According to Yen in the Proton blog, what was important to Proton from the outset was not the pursuit of profit, but a mission: to rebuild the Internet with the basic idea of data protection for everything ("privacy by default") and thus serve society.

In addition to its main product Proton Mail, which is flanked by other groupware offerings, Proton is also involved in the digital society. The company also develops program libraries for encryption such as OpenPGPjs, offers VPN services even where they are not profitable and donates to data protection and freedom of expression projects.

According to Yen, this will not change as a result of the new company structure, but will become even more reliable: The foundation, as the main shareholder, is designed to defend Proton's mission and protect it against outside influences such as a takeover by investors, he says. This model is superficially similar to that of the Mozilla Foundation or Signal, but differs in one important aspect: there are no external financial backers, such as Mozilla's advertising revenue from Google. Proton AG must therefore continue to make a profit to finance the foundation and secure its future.
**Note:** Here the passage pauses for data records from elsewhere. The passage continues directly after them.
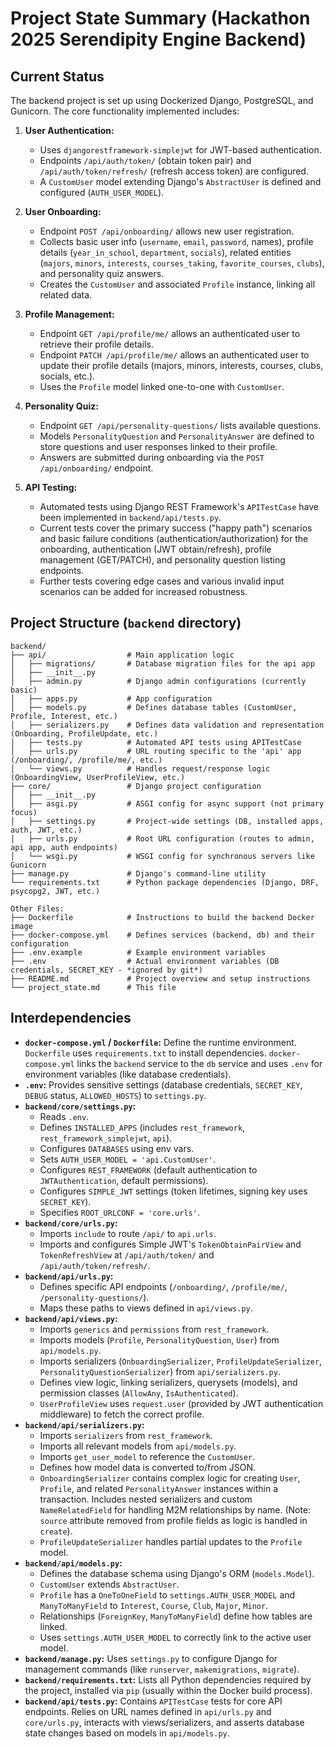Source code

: # Project State Summary (Hackathon 2025 Serendipity Engine Backend)

## Current Status

The backend project is set up using Dockerized Django, PostgreSQL, and Gunicorn. The core functionality implemented includes:

1.  **User Authentication:**
    *   Uses `djangorestframework-simplejwt` for JWT-based authentication.
    *   Endpoints `/api/auth/token/` (obtain token pair) and `/api/auth/token/refresh/` (refresh access token) are configured.
    *   A `CustomUser` model extending Django's `AbstractUser` is defined and configured (`AUTH_USER_MODEL`).

2.  **User Onboarding:**
    *   Endpoint `POST /api/onboarding/` allows new user registration.
    *   Collects basic user info (`username`, `email`, `password`, names), profile details (`year_in_school`, `department`, `socials`), related entities (`majors`, `minors`, `interests`, `courses_taking`, `favorite_courses`, `clubs`), and personality quiz answers.
    *   Creates the `CustomUser` and associated `Profile` instance, linking all related data.

3.  **Profile Management:**
    *   Endpoint `GET /api/profile/me/` allows an authenticated user to retrieve their profile details.
    *   Endpoint `PATCH /api/profile/me/` allows an authenticated user to update their profile details (majors, minors, interests, courses, clubs, socials, etc.).
    *   Uses the `Profile` model linked one-to-one with `CustomUser`.

4.  **Personality Quiz:**
    *   Endpoint `GET /api/personality-questions/` lists available questions.
    *   Models `PersonalityQuestion` and `PersonalityAnswer` are defined to store questions and user responses linked to their profile.
    *   Answers are submitted during onboarding via the `POST /api/onboarding/` endpoint.

5.  **API Testing:**
    *   Automated tests using Django REST Framework's `APITestCase` have been implemented in `backend/api/tests.py`.
    *   Current tests cover the primary success ("happy path") scenarios and basic failure conditions (authentication/authorization) for the onboarding, authentication (JWT obtain/refresh), profile management (GET/PATCH), and personality question listing endpoints.
    *   Further tests covering edge cases and various invalid input scenarios can be added for increased robustness.

## Project Structure (`backend` directory)

```
backend/
├── api/                  # Main application logic
│   ├── migrations/       # Database migration files for the api app
│   ├── __init__.py
│   ├── admin.py          # Django admin configurations (currently basic)
│   ├── apps.py           # App configuration
│   ├── models.py         # Defines database tables (CustomUser, Profile, Interest, etc.)
│   ├── serializers.py    # Defines data validation and representation (Onboarding, ProfileUpdate, etc.)
│   ├── tests.py          # Automated API tests using APITestCase
│   ├── urls.py           # URL routing specific to the 'api' app (/onboarding/, /profile/me/, etc.)
│   └── views.py          # Handles request/response logic (OnboardingView, UserProfileView, etc.)
├── core/                 # Django project configuration
│   ├── __init__.py
│   ├── asgi.py           # ASGI config for async support (not primary focus)
│   ├── settings.py       # Project-wide settings (DB, installed apps, auth, JWT, etc.)
│   ├── urls.py           # Root URL configuration (routes to admin, api app, auth endpoints)
│   └── wsgi.py           # WSGI config for synchronous servers like Gunicorn
├── manage.py             # Django's command-line utility
└── requirements.txt      # Python package dependencies (Django, DRF, psycopg2, JWT, etc.)

Other Files:
├── Dockerfile            # Instructions to build the backend Docker image
├── docker-compose.yml    # Defines services (backend, db) and their configuration
├── .env.example          # Example environment variables
├── .env                  # Actual environment variables (DB credentials, SECRET_KEY - *ignored by git*)
├── README.md             # Project overview and setup instructions
└── project_state.md      # This file
```

## Interdependencies

*   **`docker-compose.yml` / `Dockerfile`:** Define the runtime environment. `Dockerfile` uses `requirements.txt` to install dependencies. `docker-compose.yml` links the `backend` service to the `db` service and uses `.env` for environment variables (like database credentials).
*   **`.env`:** Provides sensitive settings (database credentials, `SECRET_KEY`, `DEBUG` status, `ALLOWED_HOSTS`) to `settings.py`.
*   **`backend/core/settings.py`:**
    *   Reads `.env`.
    *   Defines `INSTALLED_APPS` (includes `rest_framework`, `rest_framework_simplejwt`, `api`).
    *   Configures `DATABASES` using env vars.
    *   Sets `AUTH_USER_MODEL = 'api.CustomUser'`.
    *   Configures `REST_FRAMEWORK` (default authentication to `JWTAuthentication`, default permissions).
    *   Configures `SIMPLE_JWT` settings (token lifetimes, signing key uses `SECRET_KEY`).
    *   Specifies `ROOT_URLCONF = 'core.urls'`.
*   **`backend/core/urls.py`:**
    *   Imports `include` to route `/api/` to `api.urls`.
    *   Imports and configures Simple JWT's `TokenObtainPairView` and `TokenRefreshView` at `/api/auth/token/` and `/api/auth/token/refresh/`.
*   **`backend/api/urls.py`:**
    *   Defines specific API endpoints (`/onboarding/`, `/profile/me/`, `/personality-questions/`).
    *   Maps these paths to views defined in `api/views.py`.
*   **`backend/api/views.py`:**
    *   Imports `generics` and `permissions` from `rest_framework`.
    *   Imports models (`Profile`, `PersonalityQuestion`, `User`) from `api/models.py`.
    *   Imports serializers (`OnboardingSerializer`, `ProfileUpdateSerializer`, `PersonalityQuestionSerializer`) from `api/serializers.py`.
    *   Defines view logic, linking serializers, querysets (models), and permission classes (`AllowAny`, `IsAuthenticated`).
    *   `UserProfileView` uses `request.user` (provided by JWT authentication middleware) to fetch the correct profile.
*   **`backend/api/serializers.py`:**
    *   Imports `serializers` from `rest_framework`.
    *   Imports all relevant models from `api/models.py`.
    *   Imports `get_user_model` to reference the `CustomUser`.
    *   Defines how model data is converted to/from JSON.
    *   `OnboardingSerializer` contains complex logic for creating `User`, `Profile`, and related `PersonalityAnswer` instances within a transaction. Includes nested serializers and custom `NameRelatedField` for handling M2M relationships by name. (Note: `source` attribute removed from profile fields as logic is handled in `create`).
    *   `ProfileUpdateSerializer` handles partial updates to the `Profile` model.
*   **`backend/api/models.py`:**
    *   Defines the database schema using Django's ORM (`models.Model`).
    *   `CustomUser` extends `AbstractUser`.
    *   `Profile` has a `OneToOneField` to `settings.AUTH_USER_MODEL` and `ManyToManyField` to `Interest`, `Course`, `Club`, `Major`, `Minor`.
    *   Relationships (`ForeignKey`, `ManyToManyField`) define how tables are linked.
    *   Uses `settings.AUTH_USER_MODEL` to correctly link to the active user model.
*   **`backend/manage.py`:** Uses `settings.py` to configure Django for management commands (like `runserver`, `makemigrations`, `migrate`).
*   **`backend/requirements.txt`:** Lists all Python dependencies required by the project, installed via `pip` (usually within the Docker build process).
*   **`backend/api/tests.py`:** Contains `APITestCase` tests for core API endpoints. Relies on URL names defined in `api/urls.py` and `core/urls.py`, interacts with views/serializers, and asserts database state changes based on models in `api/models.py`.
Proton was founded in 2014 by three scientists who raised more than 500,000 US dollars in seed capital via a crowdfunding campaign. The email provider now employs 500 people and claims to have 100 million users, many of whom are using the free basic versions of Proton products. However, the founder promises even faster growth in the future.

Founder Sam Altman wants to take the opposite route – from a non-profit organization to a profit-oriented company – with OpenAI, which is currently non-commercial via various umbrella companies. However, Altman's reorientation has not only met with approval: important OpenAI employees such as Ilya Sutskever and Jan Leike recently resigned.